To capture the interaction of the spatial and temporal size of the crowding window, and as a function of criterion level of performance, we fit each set of data with at least three data points with a straight line (on semilog axes) in Figure 6. Table 2 summarizes the slopes of these lines. At the fovea and for the 50-ms letter presentation duration, because there is less crowding, letter identification performance exceeded 80% correct for the larger letter separations (see Figure 2). Thus in many cases, there are only two data points for each set of data and line-fit was not attempted. Because there are fewer slopes reported for the foveal conditions, we cannot meaningfully compare the slopes of these SOA versus letter separation lines between the fovea and 10° eccentricity. However, there are still several interesting observations. The slopes of the lines for the negative SOAs are generally steeper than those for the positive SOAs, implying that the change in the size of the temporal window with letter separations is faster when flankers preceded the target. The shallow slopes of the lines for the positive SOAs mean that the critical SOA is very similar for the four letter separations when flankers followed the target, for any given performance criterion. In addition, for a given combination of conditions (letter presentation duration × eccentricity), the four lines for the positive or the negative SOAs, corresponding to the four criterion levels, are essentially parallel to one another, meaning that the shape of the SOA-tuning functions for the four criterion levels shown in Figures 3 and 5 are essentially the same. 

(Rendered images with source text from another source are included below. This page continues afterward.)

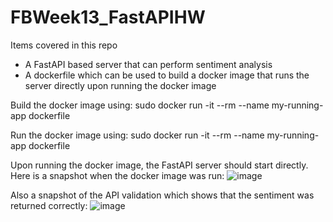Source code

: # FBWeek13_FastAPIHW
Items covered in this repo
- A FastAPI based server that can perform sentiment analysis 
- A dockerfile which can be used to build a docker image that runs the server directly upon running the docker image

Build the docker image using:
sudo docker run -it --rm --name my-running-app dockerfile

Run the docker image using:
sudo docker run -it --rm --name my-running-app dockerfile

Upon running the docker image, the FastAPI server should start directly. Here is a snapshot when the docker image was run:
![image](https://user-images.githubusercontent.com/9631296/167274637-9de5376c-2b40-4fc3-b764-8c9d77c8f2c0.png)


Also a snapshot of the API validation which shows that the sentiment was returned correctly:
![image](https://user-images.githubusercontent.com/9631296/167274728-49d2453a-12df-42da-bd33-8747181ee3d9.png)
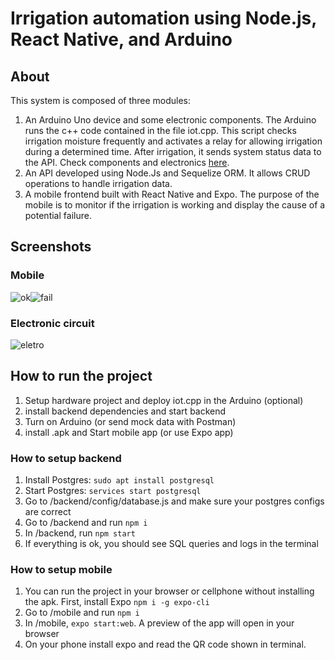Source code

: <h1>Irrigation automation using Node.js, React Native, and Arduino</h1>

<h2>About</h2>
This system is composed of three modules:

1. An Arduino Uno device and some electronic components. The Arduino runs the c++ code contained in the file iot.cpp. This script checks irrigation moisture frequently and activates a relay for allowing irrigation during a determined time. After irrigation, it sends system status data to the API. Check components and electronics <a href='https://www.circuito.io/app?components=9442,9590,9591,11021,13322,13678,3061987'>here</a>.
2. An API developed using Node.Js and Sequelize ORM. It allows CRUD operations to handle irrigation data.
3. A mobile frontend built with React Native and Expo. The purpose of the mobile is to monitor if the irrigation is working and display the cause of a potential failure.

<h2>Screenshots</h2>
<h3>Mobile</h3>

![ok](https://user-images.githubusercontent.com/47046552/166389949-7eec0d3f-d7c9-4ee9-89b3-79634f034833.png)![fail](https://user-images.githubusercontent.com/47046552/166390902-15d63c71-7b0a-48bc-8181-4b851aac9ff4.png)

<h3>Electronic circuit</h3>

![eletro](https://user-images.githubusercontent.com/47046552/166392074-3f4fc725-3e38-48ad-be42-0b538b0c9bf4.png)

<h2>How to run the project</h2>

1. Setup hardware project and deploy iot.cpp in the Arduino (optional)
2. install backend dependencies and start backend
3. Turn on Arduino (or send mock data with Postman)
4. install .apk and Start mobile app (or use Expo app)

<h3>How to setup backend</h3>

1. Install Postgres: `sudo apt install postgresql`
2. Start Postgres: `services start postgresql`
3. Go to /backend/config/database.js and make sure your postgres configs are correct
4. Go to /backend and run `npm i`
5. In /backend, run `npm start`
6. If everything is ok, you should see SQL queries and logs in the terminal

<h3>How to setup mobile</h3>

1. You can run the project in your browser or cellphone without installing the apk. First, install Expo `npm i -g expo-cli`
2. Go to /mobile and run `npm i`
3. In /mobile, `expo start:web`. A preview of the app will open in your browser
4. On your phone install expo and read the QR code shown in terminal.

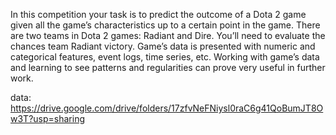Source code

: In this competition your task is to predict the outcome of a Dota 2 game given all the game’s characteristics up to a certain point in the game. There are two teams in Dota 2 games: Radiant and Dire. You’ll need to evaluate the chances team Radiant victory. Game’s data is presented with numeric and categorical features, event logs, time series, etc. Working with game’s data and learning to see patterns and regularities can prove very useful in further work.

data:
https://drive.google.com/drive/folders/17zfvNeFNiysl0raC6g41QoBumJT8Ow3T?usp=sharing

An interesting question is whether there is a law relating the spatial and the temporal size of the window of crowding. As an attempt to answer this question, we derived from each asymmetric Gaussian function shown in Figure 4 the positive and negative SOA that corresponded to a threshold elevation of 0.05 z-score unit. The sum of the absolute value of these SOAs represents the temporal window, for a given condition. Figure 7 plots the temporal window (ms) as a function of the absolute letter separation (nominal separation × letter size, in degrees) at the fovea (unfilled symbols) and 10° eccentricity (filled symbols), for the three observers. Data for the fovea and 10° eccentricity are segregated into two clusters, suggesting that we could not derive one single law to relate the spatial and temporal size of the window of crowding based simply on the size of the spatial window. Nevertheless, the trade-off between the size of the temporal and spatial window is clear. Note that these data were obtained for a 50-ms letter exposure duration; a similar analysis for the 100-ms letter exposure duration showed a similar trend of the change in the size of the temporal window as a function of the absolute letter separation, with the temporal window shifted toward slightly larger values. 
Figure 7
 
The size of the temporal window of crowding (ms) is plotted as a function of the absolute letter separation. Data shown represent the spatiotemporal limit beyond which crowding is not observed, for a letter exposure duration of 50 ms. Dashed and solid lines represent the best-fit line (on linear-log axes) to the foveal and 10° eccentricity data, respectively.
Figure 7
 
The size of the temporal window of crowding (ms) is plotted as a function of the absolute letter separation. Data shown represent the spatiotemporal limit beyond which crowding is not observed, for a letter exposure duration of 50 ms. Dashed and solid lines represent the best-fit line (on linear-log axes) to the foveal and 10° eccentricity data, respectively.
Discussion
Crowding has been traditionally studied as a spatial vision phenomenon. By measuring the recognition accuracy of a flanked letter when there is an onset asynchrony between the letter and its flankers, we showed, together with evidence from previous studies (Greenwood, Sayim, & Cavanaugh, 2014; Harrison & Bex, 2014; Huckauf & Heller, 2004; Ng & Westheimer, 2002), that crowding also shows a strong dependence on the temporal properties of the stimulus.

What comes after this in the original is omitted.